» Data supplied
--*--

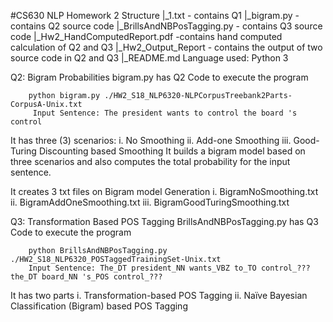 #CS630 NLP Homework 2
Structure
	|_1.txt - contains Q1
	|_bigram.py -contains Q2 source code
	|_BrillsAndNBPosTagging.py - contains Q3 source code
        |_Hw2_HandComputedReport.pdf -contains hand computed calculation of Q2 and Q3
        |_Hw2_Output_Report - contains the output of two source code in Q2 and Q3
        |_README.md
Language used: Python 3

Q2: Bigram Probabilities
bigram.py has Q2
 Code to execute the program
 
 		python bigram.py ./HW2_S18_NLP6320-NLPCorpusTreebank2Parts-CorpusA-Unix.txt
         Input Sentence: The president wants to control the board 's control	
 It has three (3) scenarios:
	i. No Smoothing
	ii. Add-one Smoothing
	iii. Good-Turing Discounting based Smoothing
It builds a bigram model based on three scenarios and also computes the total probability for the input sentence.



It creates 3 txt files on Bigram model Generation
	i. BigramNoSmoothing.txt
	ii. BigramAddOneSmoothing.txt
	iii. BigramGoodTuringSmoothing.txt

Q3: Transformation Based POS Tagging
BrillsAndNBPosTagging.py has Q3
 Code to execute the program
 
        python BrillsAndNBPosTagging.py ./HW2_S18_NLP6320_POSTaggedTrainingSet-Unix.txt
        Input Sentence: The_DT president_NN wants_VBZ to_TO control_??? the_DT board_NN 's_POS control_???
It has two parts
    i. Transformation-based POS Tagging
    ii. Naïve Bayesian Classification (Bigram) based POS Tagging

--*--

» What you have to do
Write out each line of the data exactly; the images should be left out.

» Solution to this problem
 #CS630 NLP Homework 2
Structure
	|_1.txt - contains Q1
	|_bigram.py -contains Q2 source code
	|_BrillsAndNBPosTagging.py - contains Q3 source code
        |_Hw2_HandComputedReport.pdf -contains hand computed calculation of Q2 and Q3
        |_Hw2_Output_Report - contains the output of two source code in Q2 and Q3
        |_README.md
Language used: Python 3

Q2: Bigram Probabilities
bigram.py has Q2
 Code to execute the program
 
 		python bigram.py ./HW2_S18_NLP6320-NLPCorpusTreebank2Parts-CorpusA-Unix.txt
         Input Sentence: The president wants to control the board 's control	
 It has three (3) scenarios:
	i. No Smoothing
	ii. Add-one Smoothing
	iii. Good-Turing Discounting based Smoothing
It builds a bigram model based on three scenarios and also computes the total probability for the input sentence.



It creates 3 txt files on Bigram model Generation
	i. BigramNoSmoothing.txt
	ii. BigramAddOneSmoothing.txt
	iii. BigramGoodTuringSmoothing.txt

Q3: Transformation Based POS Tagging
BrillsAndNBPosTagging.py has Q3
 Code to execute the program
 
        python BrillsAndNBPosTagging.py ./HW2_S18_NLP6320_POSTaggedTrainingSet-Unix.txt
        Input Sentence: The_DT president_NN wants_VBZ to_TO control_??? the_DT board_NN 's_POS control_???
It has two parts
    i. Transformation-based POS Tagging
    ii. Naïve Bayesian Classification (Bigram) based POS Tagging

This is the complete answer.